El peor de los tiempos
Los avances y el progreso actual podrían ser obra del diablo o de un niño de tres años: lo del odio eterno al fútbol moderno cobra cada vez más sentido entre las aficiones


El Atlético de Madrid se embarcó hace unas semanas en una aventura extraña y retrofílica. Una jugada de retrovisor y nostalgia que interrogaba a sus socios sobre si no habría sido mejor mantener su histórico escudo y no el esbozo moderno, simplificado y rediseñado que le habían encargado a un estudio de branding algunos años atrás. Volver a la esencia, a los orígenes y al trazo real y no metafórico de la propia identidad. Los referéndums los carga el diablo: 86,8% de votos a favor de recuperar el viejo emblema. Y el club deberá ahora gastarse un dineral para adaptarse. Y sucedió lo mismo que, seguramente, ocurriría si le preguntasen a la gente sobre el presente y la posibilidad de regresar a un pasado relativamente reciente.
Vivimos la primera década de la historia en la que, probablemente, casi todo es peor que en la anterior. Los avances y el progreso actual podrían ser obra del diablo. O de un niño de tres años. Solo hay que ver el universo diseñado por Mark Zuckerberg para el metaverso que iba a regir nuestras vidas. El otro día El Mundo publicaba un artículo apasionante de Rodrigo Terrasa sobre los estragos de la educación digital y de cómo países como Suecia, pioneros en esta futurista materia, están invirtiendo ahora cantidades ingentes de dinero para desmontar el chiringuito diseñado alrededor de una pantalla. Es nocivo, destruye el conocimiento, la atención y la capacidad de aprendizaje. Ahora resulta que era mejor el papel, leer, estudiar, la pizarra. Y llegamos tarde. Una generación ya está perdida. Pero la lección está clara. También la de empezar a desconfiar de que los nórdicos siempre lo hagan todo mejor.
El Supremo de Estados Unidos está demoliendo a la luz del día el edificio del progreso construido en los últimos decenios en EE UU. Ha vuelto la Guerra Fría al corazón de Europa. Vox propone un programa de gobierno con hedor a cloaca franquista y ya nadie oculta que lo único que importa es volver a tocar la moqueta de Moncloa. Ganamos menos dinero (nuestro fabuloso comité de empresa ha logrado frenar esa tendencia en EL PAÍS), la vida es más cara, nos acercamos al abismo de la implosión climática y el Barça, quizá sea eso lo más relevante a estas alturas de la temporada, ya no es capaz ni de convencer a un centrocampista turco de 18 años al que convencieron de que jugaría en una plantilla donde tiene por delante a Bellinghan, Modric, Kroos, Valverde… El compromiso y la fidelidad son cosas distintas, como demostró Íñigo Onieva en el altar este fin de semana.

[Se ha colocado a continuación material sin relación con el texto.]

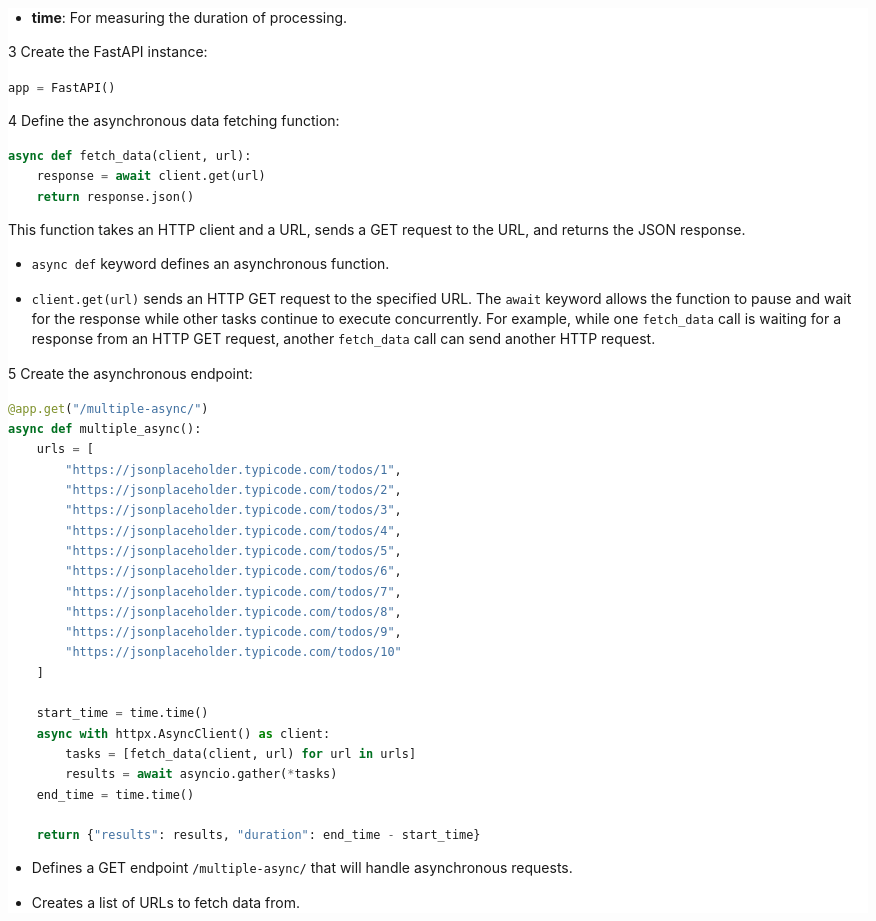 * **time**: For measuring the duration of processing.
    

<span class="step-number">3</span> Create the FastAPI instance:

```python
app = FastAPI()
```

<span class="step-number">4</span> Define the asynchronous data fetching function:

```python
async def fetch_data(client, url):
    response = await client.get(url)
    return response.json()
```

This function takes an HTTP client and a URL, sends a GET request to the URL, and returns the JSON response.

* `async def` keyword defines an asynchronous function.
    
* `client.get(url)` sends an HTTP GET request to the specified URL. The `await` keyword allows the function to pause and wait for the response while other tasks continue to execute concurrently. For example, while one `fetch_data` call is waiting for a response from an HTTP GET request, another `fetch_data` call can send another HTTP request.
    

<span class="step-number">5</span> Create the asynchronous endpoint:

```python
@app.get("/multiple-async/")
async def multiple_async():
    urls = [
        "https://jsonplaceholder.typicode.com/todos/1",
        "https://jsonplaceholder.typicode.com/todos/2",
        "https://jsonplaceholder.typicode.com/todos/3",
        "https://jsonplaceholder.typicode.com/todos/4",
        "https://jsonplaceholder.typicode.com/todos/5",
        "https://jsonplaceholder.typicode.com/todos/6",
        "https://jsonplaceholder.typicode.com/todos/7",
        "https://jsonplaceholder.typicode.com/todos/8",
        "https://jsonplaceholder.typicode.com/todos/9",
        "https://jsonplaceholder.typicode.com/todos/10"
    ]
    
    start_time = time.time()
    async with httpx.AsyncClient() as client:
        tasks = [fetch_data(client, url) for url in urls]
        results = await asyncio.gather(*tasks)
    end_time = time.time()
    
    return {"results": results, "duration": end_time - start_time}
```

* Defines a GET endpoint `/multiple-async/` that will handle asynchronous requests.
    
* Creates a list of URLs to fetch data from.
    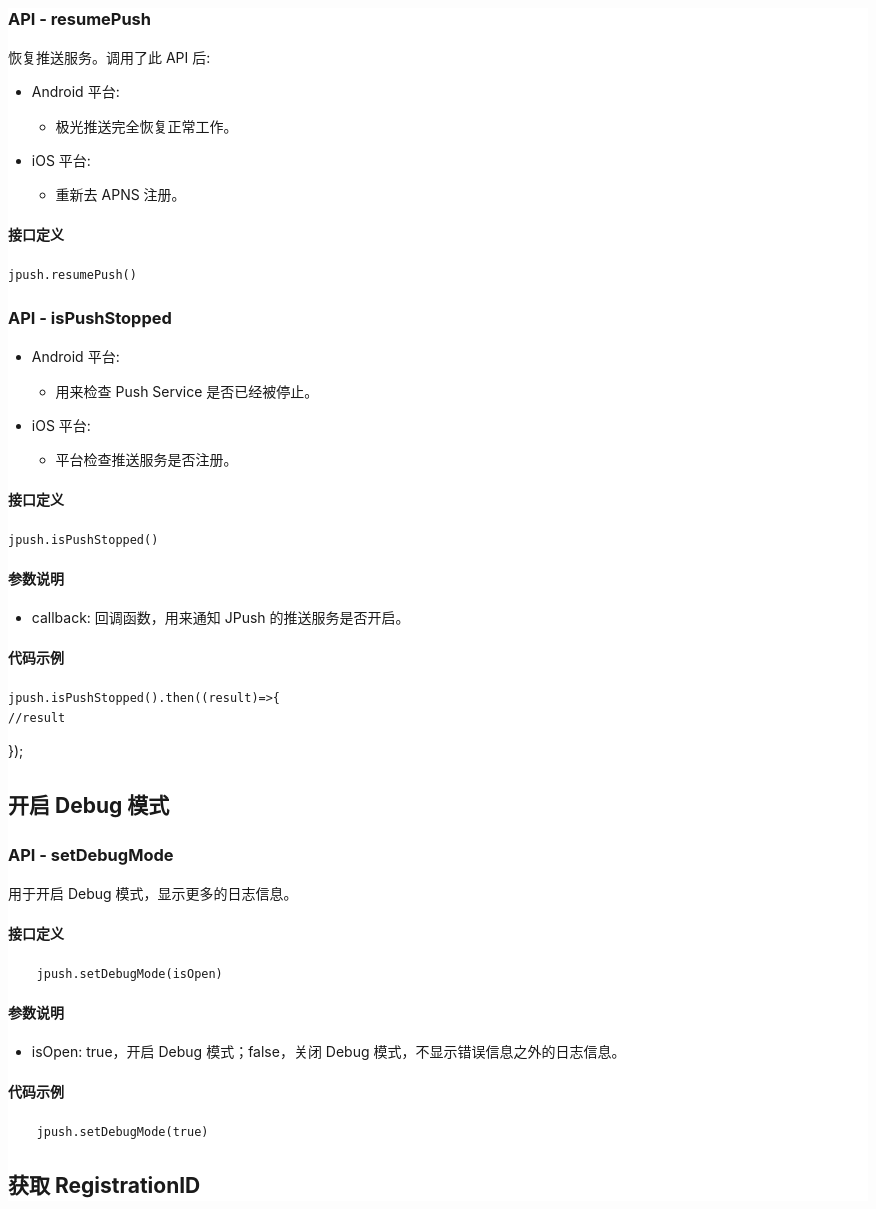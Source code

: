 ### API - resumePush

恢复推送服务。调用了此 API 后:

+ Android 平台:

	+ 极光推送完全恢复正常工作。

+ iOS 平台:

	+ 重新去 APNS 注册。

#### 接口定义

	jpush.resumePush()

### API - isPushStopped

+ Android 平台:

	+ 用来检查 Push Service 是否已经被停止。

+ iOS 平台:

	+ 平台检查推送服务是否注册。

#### 接口定义

    jpush.isPushStopped()

#### 参数说明

+ callback: 回调函数，用来通知 JPush 的推送服务是否开启。

#### 代码示例

	jpush.isPushStopped().then((result)=>{
    //result
  });

## 开启 Debug 模式
### API - setDebugMode
用于开启 Debug 模式，显示更多的日志信息。

#### 接口定义

		jpush.setDebugMode(isOpen)

#### 参数说明
- isOpen: true，开启 Debug 模式；false，关闭 Debug 模式，不显示错误信息之外的日志信息。

#### 代码示例

		jpush.setDebugMode(true)

## 获取 RegistrationID
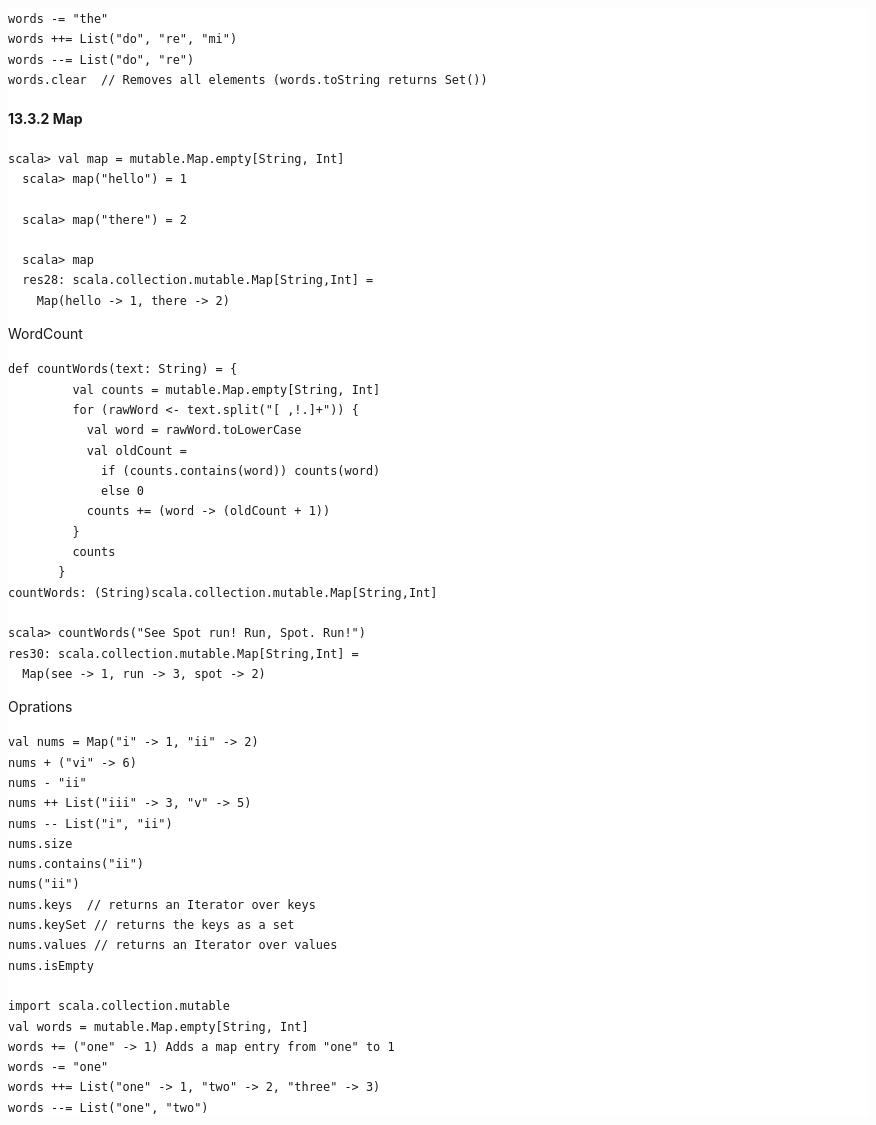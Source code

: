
 ```
words -= "the" 
words ++= List("do", "re", "mi")
words --= List("do", "re") 
words.clear  // Removes all elements (words.toString returns Set())
```

#### 13.3.2 Map 
```
scala> val map = mutable.Map.empty[String, Int]
  scala> map("hello") = 1
  
  scala> map("there") = 2
  
  scala> map
  res28: scala.collection.mutable.Map[String,Int] =
    Map(hello -> 1, there -> 2)
```

WordCount
```
def countWords(text: String) = {
         val counts = mutable.Map.empty[String, Int]
         for (rawWord <- text.split("[ ,!.]+")) {
           val word = rawWord.toLowerCase
           val oldCount = 
             if (counts.contains(word)) counts(word)
             else 0
           counts += (word -> (oldCount + 1))
         }
         counts
       }
countWords: (String)scala.collection.mutable.Map[String,Int]

scala> countWords("See Spot run! Run, Spot. Run!")
res30: scala.collection.mutable.Map[String,Int] =
  Map(see -> 1, run -> 3, spot -> 2)
```

Oprations
```
val nums = Map("i" -> 1, "ii" -> 2) 
nums + ("vi" -> 6)  
nums - "ii" 
nums ++ List("iii" -> 3, "v" -> 5)  
nums -- List("i", "ii") 
nums.size
nums.contains("ii") 
nums("ii")  
nums.keys  // returns an Iterator over keys
nums.keySet // returns the keys as a set 
nums.values // returns an Iterator over values
nums.isEmpty  

import scala.collection.mutable 
val words = mutable.Map.empty[String, Int] 
words += ("one" -> 1) Adds a map entry from "one" to 1 
words -= "one"
words ++= List("one" -> 1, "two" -> 2, "three" -> 3)
words --= List("one", "two")
```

Así que, ¿a quién le extraña que a la gente le importe un bledo todo y solo piense en tener tiempo libre?
La moda son ciclos. Y es cierto que cada tanto las tendencias abrazan la arqueología sentimental, como explicaba Simon Reynolds en Retromanía (Caja Negra Editores, 2012), la biblia de esa costumbre en vivir el presente en modo vintage. Esta vez no es eso. Tampoco es que cualquier tiempo pasado fuera mejor ni que tengamos que vivir siempre subidoa a un Delorean plateado. Pero en los estadios, salvo en asuntos como la progresiva desaparición de los delincuentes que poblaban los fondos, no parece que haya grandes motivos de alegría. Lo del odio al fútbol moderno cobra cada vez más sentido y las aficiones comienzan a asimilarlo, aunque sea simbólicamente desde el diseño del emblema o de la camiseta, como esa preciosidad que lucirá el Deportivo la temporada que viene.
El viejo escudo del Atlético de Madrid era más bonito. Nadie tenía duda de eso. La finalidad del rediseño que acaban de enterrar los socios era simplificar la marca, facilitar su uso en redes, webs, branding y demás objetos comerciales. Diluir su identidad en sus aplicaciones. Cuando todas las empresas querían fans, el fútbol nos trató como clientes. No aprendieron nada.